Jordan Lindebaum specializes in bringing function to the unusual.
“I’m always on the lookout for something weird, and the weirder the piece I make, the faster it sells,” said the Newhall resident.
Lindebaum, an aerospace engineer, and his wife, Paloma, own the company Off the Beaten Pallet, which sells touch lamps and wireless phone chargers he made out of reclaimed wood and scrap metal. Rather than using a switch, touch lamps are turned on using the electric charge in the human body gained by touching them.
Lindebaum initially began woodworking as a way to create furniture for himself and for people close to him and learned how to do it through YouTube videos, trial and error, and from the advice of family members. The first touch lamp he made was a gift to his father and he did not foresee himself creating a business out of them.
“I wasn’t even sure if I would like woodworking when I started but I jumped into it, made some furniture for my wife and I fell in love with it,” he said. “The things I made turned out really well so I made some pieces and sold them but we never really planned on creating a business just because of the complexity of selling furniture. Then I started making the lamps, and that opened more doors because they’re much easier to sell at a trade show or ship across the country.”
Touch lamps are not new and were invented in 1984 by Scott M. Kunen in New York. Lindebaum said that after seeing people make crude touch lamps, he was inspired to create them himself and add his own unique twist on them.
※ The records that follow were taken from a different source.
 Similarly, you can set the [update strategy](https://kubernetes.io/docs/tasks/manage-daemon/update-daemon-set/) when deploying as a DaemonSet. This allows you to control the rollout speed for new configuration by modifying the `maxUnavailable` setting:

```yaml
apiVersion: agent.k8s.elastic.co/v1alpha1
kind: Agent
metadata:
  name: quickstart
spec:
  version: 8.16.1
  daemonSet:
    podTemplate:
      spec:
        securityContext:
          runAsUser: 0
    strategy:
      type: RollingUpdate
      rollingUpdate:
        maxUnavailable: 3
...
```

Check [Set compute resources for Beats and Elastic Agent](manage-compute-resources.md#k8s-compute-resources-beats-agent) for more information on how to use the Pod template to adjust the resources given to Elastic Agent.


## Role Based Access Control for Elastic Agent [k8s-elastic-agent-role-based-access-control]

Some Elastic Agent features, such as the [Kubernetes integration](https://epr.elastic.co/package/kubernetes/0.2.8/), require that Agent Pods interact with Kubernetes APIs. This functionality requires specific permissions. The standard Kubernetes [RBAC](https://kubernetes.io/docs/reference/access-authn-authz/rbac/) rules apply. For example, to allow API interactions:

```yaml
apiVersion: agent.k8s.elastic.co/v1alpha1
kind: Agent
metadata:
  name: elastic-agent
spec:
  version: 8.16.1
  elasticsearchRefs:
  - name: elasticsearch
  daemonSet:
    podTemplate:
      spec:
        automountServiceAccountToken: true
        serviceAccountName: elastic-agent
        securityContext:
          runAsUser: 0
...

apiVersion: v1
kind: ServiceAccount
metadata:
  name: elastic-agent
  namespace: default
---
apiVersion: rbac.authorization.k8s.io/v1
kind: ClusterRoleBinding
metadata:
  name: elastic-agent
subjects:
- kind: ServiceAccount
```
He combined the touch lamp technology with his interests in making furniture out of reclaimed materials and the industrial, Edison bulb aesthetic.
“The technology has been around forever and people are realizing that these are still a really convenient style of lamp,” Lindebaum said. “We didn’t want the same old look as Grandma’s old brass lamp, so we combined the convenience with the new trend of the industrial look.”
As the company’s name suggests, each lamp is made out of reclaimed wood from old pallets at his workplace or scrap wood from lumber yards. The metal touchable parts of the lamps are whatever interesting pieces he and his wife find at junkyards, antique stores and garage sales and range from engine parts and hood ornaments to vintage metal toys. Lindebaum makes his lamps in batches of 10 and each one takes an average of 10 hours to make, most of which comes from refurbishing and shaping the wood.
“My wife and I are really into the ‘reclaimed’ movement because we love the idea of rescuing something,” he said. “Entire forests have been cut down to make furniture, so this is our way of doing our part to preserve nature. I like finding unique metal trinkets and I use a lot of parts from cars and engines, but the last thing I want to do is take something that a car enthusiast or restorer could use. I usually take parts that they would consider unusable and restore them so you wouldn’t know they’re damaged and give them a new life.”
While the company does have a website and a page on Etsy.com, Lindebaum said that the bulk of his sales come from boutique shows. He attributes this largely to customers being able to directly interact with him and with the product.
“Sure the lamps look good in pictures and online, but this product has so much more of an effect when you’re standing in front of it and touching it,” he said. “We hired some people to build us a website and they advertised to try to capture an audience online and it really didn’t do well. In this day and age I think being able to connect on a personal level with a product and the people who made it is such a big motivating factor in purchasing, and that’s something we get at the craft shows.”
The Lindebaums generally aim for at least one craft show per month. They have recently begun selling their products in three stores in Santa Clarita and Los Angeles, with plans to try to expand into more stores.
“I think the neatest thing about making these lamps is that they’re all unique and that people can take them home and proudly say that no one else has this piece,” Lindebaum said. “I don’t really have a favorite piece because every lamp I sell that someone has a connection to and buys becomes my new favorite.”